Aus der Ferne waren jetzt Martinshörner zu vernehmen und Blaulichter zuckten durch die Nacht.  Gott sei Dank!, stöhnte der Pfarrer und richtete sich wieder auf. Da sah er es: mitten unter den Fremden die Haberlander Brüder.

Der Pfarrer rieb sich die Augen, sah einmal hin, dann noch einmal. Das gab es nicht! Seine Nerven spielten ihm wohl einen üblen Streich. Da standen sie tatsächlich und …, kaum zu fassen! Die Haberlander Brüder und ihre Gesellen standen tatsächlich inmitten dieser Schar fremdländischer Gestalten und, der Pfarrer glaubte immer noch an eine Sinnestäuschung, verteilten aus ihren Rucksäcken und Säcken Geschenke an diese Menschen.
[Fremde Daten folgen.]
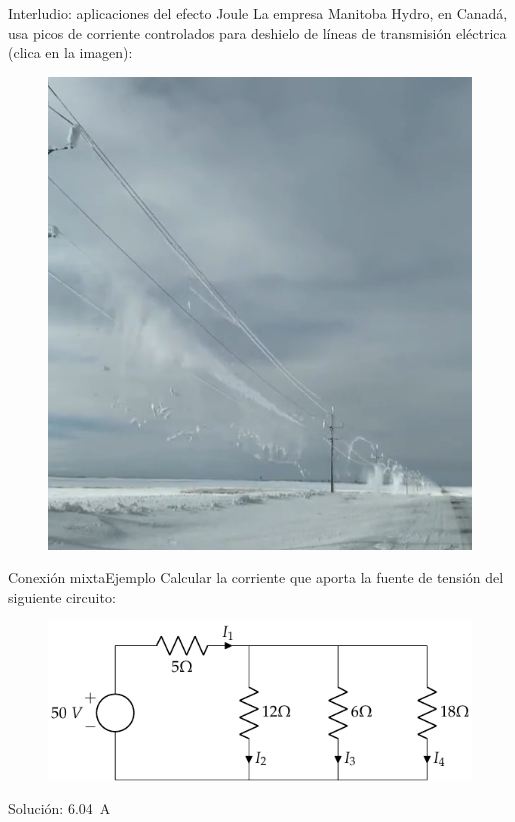 \documentclass[aspectratio=169, xcolor={usenames,svgnames,dvipsnames}]{beamer}
\begin{document}

\begin{frame}{Interludio: \hspace{3mm}aplicaciones del efecto Joule}
    \vspace{1mm}
    La empresa Manitoba Hydro, en Canadá, usa picos de corriente controlados para deshielo de líneas de transmisión eléctrica (\alert{clica en la imagen}):
		\begin{figure}[H]
			\centering
			\href{https://twitter.com/manitobahydro/status/1616529065879666688?t=zpgrdypQRYD2SJVQbOHkeg&s=19}{\includegraphics[width=.39\linewidth]{../figs/Joule_Manitoba.png}}
		\end{figure}
\end{frame}


\begin{frame}{Conexión mixta}{Ejemplo}
    \vspace{5mm}
    Calcular la corriente que aporta la fuente de tensión del siguiente circuito:
		\begin{figure}[H]
			\centering
			\includegraphics{../figs/ej1_BT1.pdf}
		\end{figure}
    \vspace{5mm}
    \alert{Solución}: \qty{6.04}{\ampere}
\end{frame}

\end{document}
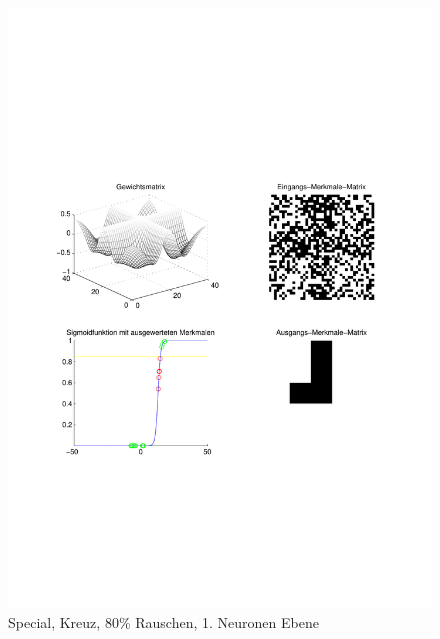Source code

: \begin{figure}[hbt]
	\begin{minipage}{0.8 \textwidth}
		\includegraphics[width=\textwidth]{./Bilder/Auswertung/Endergebnis/TypeSpecial_Rauschen80_Cross_Layer1}
		\caption{Special, Kreuz, 80\% Rauschen, 1. Neuronen Ebene}
		\label{Special_Kreuz_80_1}
	\end{minipage}
	\vfill
	\begin{minipage}{0.8 \textwidth}

\end{minipage}
\end{figure}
Das war nicht zu fassen: Die Haberlander, das Lumpenpack, wie er sie oft bezeichnet hatte, und jetzt das. Mittlerweile war die Polizei mit mehreren Mannschaftswagen am Ort des Geschehens eingetroffen, aber sie wussten nicht so recht, was sie jetzt hier tun sollten.

Endlich gelang es dem Pfarrer, den Einsatzleiter aufzuspüren. Entschuldigen Sie bitte, stammelte er, ich hatte Sie gerufen, aber es ist nichts, verstehen Sie, nichts! 

So schnell wie sie gekommen waren, waren sie auch wieder weg und ein friedliches Miteinander machte sich breit. Schweren Herzens ging der Pfarrer auf die Haberlander Brüder zu und sagte: Ich möchte mich entschuldigen, für alles, was ich über euch gedacht habe, für alles! Ist schon gut, sagte der ältere Haberlander und fügte noch an: Wissen Sie, nicht wie einer aussieht ist entscheidend, sondern was er tut, nicht wahr, Herr Pfarrer!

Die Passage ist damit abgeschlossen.